Tracing — Trivia & Interesting Facts¶

Surprising, historical, and little-known facts about distributed tracing.

Google's Dapper paper (2010) created the modern distributed tracing discipline¶

Google published "Dapper, a Large-Scale Distributed Systems Tracing Infrastructure" in 2010, describing their internal tracing system that had been running since 2005. The paper introduced concepts that became industry standard: trace context propagation, span hierarchies, and sampling strategies. Virtually every distributed tracing system built since — Zipkin, Jaeger, Datadog APM — traces its conceptual lineage to Dapper.
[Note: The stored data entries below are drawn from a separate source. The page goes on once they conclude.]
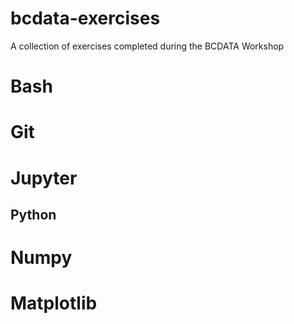 # bcdata-exercises
A collection of exercises completed during the BCDATA Workshop
# Bash
# Git
# Jupyter
## Python
# Numpy
# Matplotlib


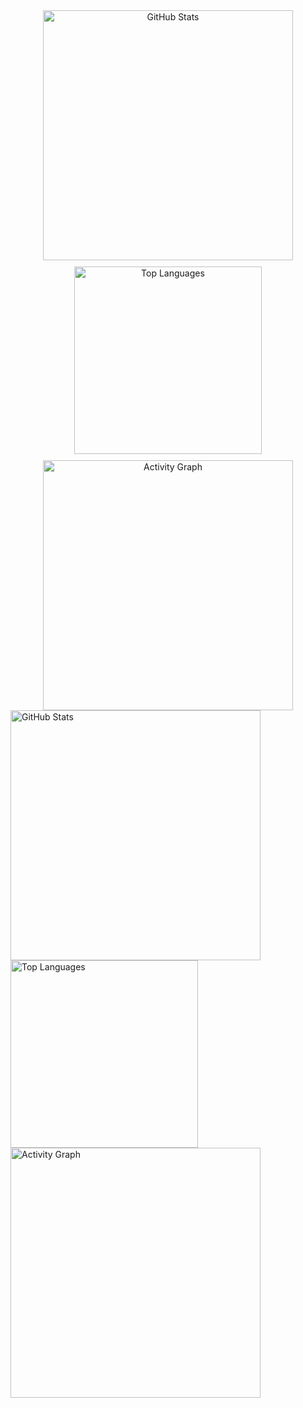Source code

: <div align="center" style="display: flex; flex-direction: row; flex-wrap: wrap; justify-content: center; align-items: flex-start; gap: 10px;">
  <!-- Stats Card -->
  <a href="https://github.com/donnabell-s">
    <img width="400" src="https://github-readme-stats.vercel.app/api?username=donnabell-s&show_icons=true&theme=omni&height=300" alt="GitHub Stats" />
  </a>
  
  <!-- Languages Donut Chart -->
  <a href="https://github.com/donnabell-s">
    <img width="300" src="https://github-readme-stats.vercel.app/api/top-langs/?username=donnabell-s&layout=donut&theme=omni&height=300" alt="Top Languages" />
  </a>
  
  <!-- Activity Graph -->
  <a href="https://github.com/donnabell-s">
    <img width="400" src="https://github-readme-activity-graph.vercel.app/graph?username=donnabell-s&theme=react-dark&height=300" alt="Activity Graph" />
  </a>
</div>

  <!-- Stats Card -->
  <a href="https://github.com/donnabell-s">
    <img width="400" src="https://github-readme-stats.vercel.app/api?username=donnabell-s&show_icons=true&theme=omni&height=300" alt="GitHub Stats" />
  </a>
  
  <!-- Languages Donut Chart -->
  <a href="https://github.com/donnabell-s">
    <img width="300" src="https://github-readme-stats.vercel.app/api/top-langs/?username=donnabell-s&layout=donut&theme=omni&height=300" alt="Top Languages" />
  </a>
  
  <!-- Activity Graph -->
  <a href="https://github.com/donnabell-s">
    <img width="400" src="https://github-readme-activity-graph.vercel.app/graph?username=donnabell-s&theme=react-dark&height=300" alt="Activity Graph" />
  </a>
</div>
Twitter's Zipkin was the first open-source implementation of Dapper-style tracing¶

Twitter released Zipkin in June 2012 as an open-source distributed tracing system directly inspired by Google's Dapper paper. Written in Scala, Zipkin established the reference architecture: instrumented services send spans to a collector, which stores them in a backend (originally Cassandra), and a web UI displays trace timelines. Zipkin moved to the OpenZipkin community project and is still actively maintained.

A single trace can contain thousands of spans in a microservices architecture¶

In a complex microservices system, a single user request might traverse 20-50 services, each generating multiple spans (HTTP calls, database queries, cache lookups). Netflix reported that some of their traces contain over 1,000 spans. Storing and querying these traces at scale is a significant engineering challenge — Uber's Jaeger processes billions of spans per day across their microservices fleet.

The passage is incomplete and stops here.